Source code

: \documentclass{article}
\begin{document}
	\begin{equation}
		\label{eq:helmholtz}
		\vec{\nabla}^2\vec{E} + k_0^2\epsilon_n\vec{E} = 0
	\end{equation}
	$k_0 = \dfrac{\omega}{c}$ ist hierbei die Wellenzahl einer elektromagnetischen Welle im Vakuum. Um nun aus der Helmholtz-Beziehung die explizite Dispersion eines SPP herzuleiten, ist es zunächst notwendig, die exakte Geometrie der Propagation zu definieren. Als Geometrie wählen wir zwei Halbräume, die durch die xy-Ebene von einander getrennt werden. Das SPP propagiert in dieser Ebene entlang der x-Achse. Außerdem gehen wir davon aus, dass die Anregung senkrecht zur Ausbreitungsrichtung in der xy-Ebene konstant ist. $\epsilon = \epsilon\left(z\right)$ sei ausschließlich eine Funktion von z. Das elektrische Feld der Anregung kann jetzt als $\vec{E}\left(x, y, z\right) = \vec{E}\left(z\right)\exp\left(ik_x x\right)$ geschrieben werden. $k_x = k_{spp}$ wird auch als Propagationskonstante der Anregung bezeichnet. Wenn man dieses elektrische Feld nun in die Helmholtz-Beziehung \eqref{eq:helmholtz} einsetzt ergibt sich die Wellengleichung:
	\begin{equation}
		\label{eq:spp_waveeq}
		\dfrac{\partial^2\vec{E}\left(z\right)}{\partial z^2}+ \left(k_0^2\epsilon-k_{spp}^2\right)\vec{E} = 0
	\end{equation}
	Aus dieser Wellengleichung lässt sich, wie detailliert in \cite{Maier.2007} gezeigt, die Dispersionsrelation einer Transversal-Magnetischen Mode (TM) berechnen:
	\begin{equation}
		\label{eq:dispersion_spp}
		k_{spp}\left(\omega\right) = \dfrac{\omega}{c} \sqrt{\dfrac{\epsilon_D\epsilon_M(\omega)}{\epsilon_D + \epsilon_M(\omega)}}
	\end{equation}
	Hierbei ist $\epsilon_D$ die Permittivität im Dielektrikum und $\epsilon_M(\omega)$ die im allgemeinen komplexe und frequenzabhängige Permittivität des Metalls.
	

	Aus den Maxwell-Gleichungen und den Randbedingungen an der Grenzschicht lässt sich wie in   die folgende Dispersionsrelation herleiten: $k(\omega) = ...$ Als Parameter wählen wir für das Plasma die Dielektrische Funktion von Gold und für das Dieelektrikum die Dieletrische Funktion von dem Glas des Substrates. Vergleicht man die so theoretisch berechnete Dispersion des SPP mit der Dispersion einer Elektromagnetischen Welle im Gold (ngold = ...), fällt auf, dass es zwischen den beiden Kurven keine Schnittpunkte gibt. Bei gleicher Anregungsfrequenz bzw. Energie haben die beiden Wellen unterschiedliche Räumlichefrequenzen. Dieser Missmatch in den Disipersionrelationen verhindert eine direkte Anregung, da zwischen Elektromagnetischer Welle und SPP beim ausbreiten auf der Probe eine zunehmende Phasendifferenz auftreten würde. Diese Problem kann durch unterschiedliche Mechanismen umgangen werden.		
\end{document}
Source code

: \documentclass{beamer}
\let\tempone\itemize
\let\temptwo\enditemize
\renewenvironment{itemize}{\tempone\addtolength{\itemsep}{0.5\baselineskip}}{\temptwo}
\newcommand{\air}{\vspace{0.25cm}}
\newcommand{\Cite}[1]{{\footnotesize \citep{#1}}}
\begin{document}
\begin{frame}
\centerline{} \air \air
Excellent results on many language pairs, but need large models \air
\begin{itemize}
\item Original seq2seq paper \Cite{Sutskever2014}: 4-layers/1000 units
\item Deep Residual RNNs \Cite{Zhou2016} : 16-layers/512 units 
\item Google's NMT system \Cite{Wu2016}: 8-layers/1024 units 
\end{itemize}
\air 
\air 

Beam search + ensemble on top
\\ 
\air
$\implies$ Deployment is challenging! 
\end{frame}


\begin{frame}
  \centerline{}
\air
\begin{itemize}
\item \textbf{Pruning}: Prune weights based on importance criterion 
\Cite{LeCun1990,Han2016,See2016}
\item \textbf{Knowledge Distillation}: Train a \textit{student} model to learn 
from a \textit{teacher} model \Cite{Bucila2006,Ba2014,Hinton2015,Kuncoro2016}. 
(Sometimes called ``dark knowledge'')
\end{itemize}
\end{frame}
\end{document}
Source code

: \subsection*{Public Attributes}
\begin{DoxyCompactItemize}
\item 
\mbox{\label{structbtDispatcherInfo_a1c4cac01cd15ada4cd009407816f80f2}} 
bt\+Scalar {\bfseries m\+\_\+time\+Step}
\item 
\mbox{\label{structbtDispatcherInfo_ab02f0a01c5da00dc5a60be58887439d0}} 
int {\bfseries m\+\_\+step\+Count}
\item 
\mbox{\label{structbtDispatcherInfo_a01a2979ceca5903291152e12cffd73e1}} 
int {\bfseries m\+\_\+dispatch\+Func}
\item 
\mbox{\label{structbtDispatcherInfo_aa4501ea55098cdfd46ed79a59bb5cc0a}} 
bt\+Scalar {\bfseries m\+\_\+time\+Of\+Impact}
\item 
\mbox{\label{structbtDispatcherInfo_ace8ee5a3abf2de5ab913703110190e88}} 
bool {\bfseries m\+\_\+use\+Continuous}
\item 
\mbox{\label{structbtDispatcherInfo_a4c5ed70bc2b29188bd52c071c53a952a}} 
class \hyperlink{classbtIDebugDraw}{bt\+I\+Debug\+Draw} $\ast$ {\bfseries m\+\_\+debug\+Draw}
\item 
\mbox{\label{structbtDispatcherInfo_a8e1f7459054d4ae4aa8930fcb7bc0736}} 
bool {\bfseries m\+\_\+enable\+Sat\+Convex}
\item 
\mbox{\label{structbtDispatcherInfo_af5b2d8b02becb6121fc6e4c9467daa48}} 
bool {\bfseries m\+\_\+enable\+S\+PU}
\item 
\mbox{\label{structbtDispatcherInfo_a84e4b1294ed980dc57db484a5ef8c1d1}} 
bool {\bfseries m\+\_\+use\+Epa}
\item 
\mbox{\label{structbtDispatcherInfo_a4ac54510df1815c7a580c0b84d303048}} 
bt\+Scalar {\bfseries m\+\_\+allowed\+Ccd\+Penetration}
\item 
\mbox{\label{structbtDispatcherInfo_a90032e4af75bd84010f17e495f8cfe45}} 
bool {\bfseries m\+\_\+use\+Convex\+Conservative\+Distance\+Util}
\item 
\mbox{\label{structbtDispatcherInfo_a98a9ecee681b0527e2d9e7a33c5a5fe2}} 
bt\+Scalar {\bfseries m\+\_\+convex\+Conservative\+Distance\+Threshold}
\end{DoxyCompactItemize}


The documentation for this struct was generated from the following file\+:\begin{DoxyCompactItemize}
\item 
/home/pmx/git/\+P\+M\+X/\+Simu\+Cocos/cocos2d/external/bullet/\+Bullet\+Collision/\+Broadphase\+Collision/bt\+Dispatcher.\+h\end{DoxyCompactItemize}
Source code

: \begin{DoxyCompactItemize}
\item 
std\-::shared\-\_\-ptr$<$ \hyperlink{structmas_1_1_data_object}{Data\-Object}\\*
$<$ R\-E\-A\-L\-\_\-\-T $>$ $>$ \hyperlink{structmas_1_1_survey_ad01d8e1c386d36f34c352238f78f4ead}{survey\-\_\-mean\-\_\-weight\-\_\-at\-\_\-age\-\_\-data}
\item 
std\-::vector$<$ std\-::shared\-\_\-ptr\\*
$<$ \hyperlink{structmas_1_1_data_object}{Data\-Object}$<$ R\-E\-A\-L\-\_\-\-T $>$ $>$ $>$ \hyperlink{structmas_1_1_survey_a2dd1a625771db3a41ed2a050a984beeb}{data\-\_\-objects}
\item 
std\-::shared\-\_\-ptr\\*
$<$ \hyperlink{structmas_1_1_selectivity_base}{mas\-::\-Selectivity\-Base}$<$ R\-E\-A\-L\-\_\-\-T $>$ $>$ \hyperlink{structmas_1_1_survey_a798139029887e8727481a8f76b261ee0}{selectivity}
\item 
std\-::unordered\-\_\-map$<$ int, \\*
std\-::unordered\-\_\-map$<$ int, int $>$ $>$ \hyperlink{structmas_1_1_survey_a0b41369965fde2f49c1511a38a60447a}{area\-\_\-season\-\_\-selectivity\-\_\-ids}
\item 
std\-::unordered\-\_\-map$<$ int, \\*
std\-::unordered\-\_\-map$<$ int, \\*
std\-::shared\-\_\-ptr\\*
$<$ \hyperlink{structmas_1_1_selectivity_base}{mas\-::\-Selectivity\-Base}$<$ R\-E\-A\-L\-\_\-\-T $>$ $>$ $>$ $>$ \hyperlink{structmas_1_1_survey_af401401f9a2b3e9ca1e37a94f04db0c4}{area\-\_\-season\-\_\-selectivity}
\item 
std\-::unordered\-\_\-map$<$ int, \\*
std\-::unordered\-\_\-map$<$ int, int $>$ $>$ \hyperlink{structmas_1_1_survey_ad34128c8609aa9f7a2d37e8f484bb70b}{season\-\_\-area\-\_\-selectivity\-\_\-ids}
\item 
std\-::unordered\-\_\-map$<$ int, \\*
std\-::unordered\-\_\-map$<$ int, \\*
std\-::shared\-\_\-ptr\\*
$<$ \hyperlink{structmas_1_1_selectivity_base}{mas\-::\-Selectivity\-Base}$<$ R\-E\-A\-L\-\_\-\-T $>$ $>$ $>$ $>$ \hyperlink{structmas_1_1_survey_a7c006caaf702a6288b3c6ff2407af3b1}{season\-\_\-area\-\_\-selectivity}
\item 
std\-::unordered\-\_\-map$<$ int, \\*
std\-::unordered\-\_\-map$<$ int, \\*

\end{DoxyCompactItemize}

--------------------

The answer must be every line of the data that holds the word "area".

std\-::unordered\-\_\-map$<$ int, int $>$ $>$ \hyperlink{structmas_1_1_survey_a0b41369965fde2f49c1511a38a60447a}{area\-\_\-season\-\_\-selectivity\-\_\-ids}
$<$ \hyperlink{structmas_1_1_selectivity_base}{mas\-::\-Selectivity\-Base}$<$ R\-E\-A\-L\-\_\-\-T $>$ $>$ $>$ $>$ \hyperlink{structmas_1_1_survey_af401401f9a2b3e9ca1e37a94f04db0c4}{area\-\_\-season\-\_\-selectivity}
std\-::unordered\-\_\-map$<$ int, int $>$ $>$ \hyperlink{structmas_1_1_survey_ad34128c8609aa9f7a2d37e8f484bb70b}{season\-\_\-area\-\_\-selectivity\-\_\-ids}
$<$ \hyperlink{structmas_1_1_selectivity_base}{mas\-::\-Selectivity\-Base}$<$ R\-E\-A\-L\-\_\-\-T $>$ $>$ $>$ $>$ \hyperlink{structmas_1_1_survey_a7c006caaf702a6288b3c6ff2407af3b1}{season\-\_\-area\-\_\-selectivity}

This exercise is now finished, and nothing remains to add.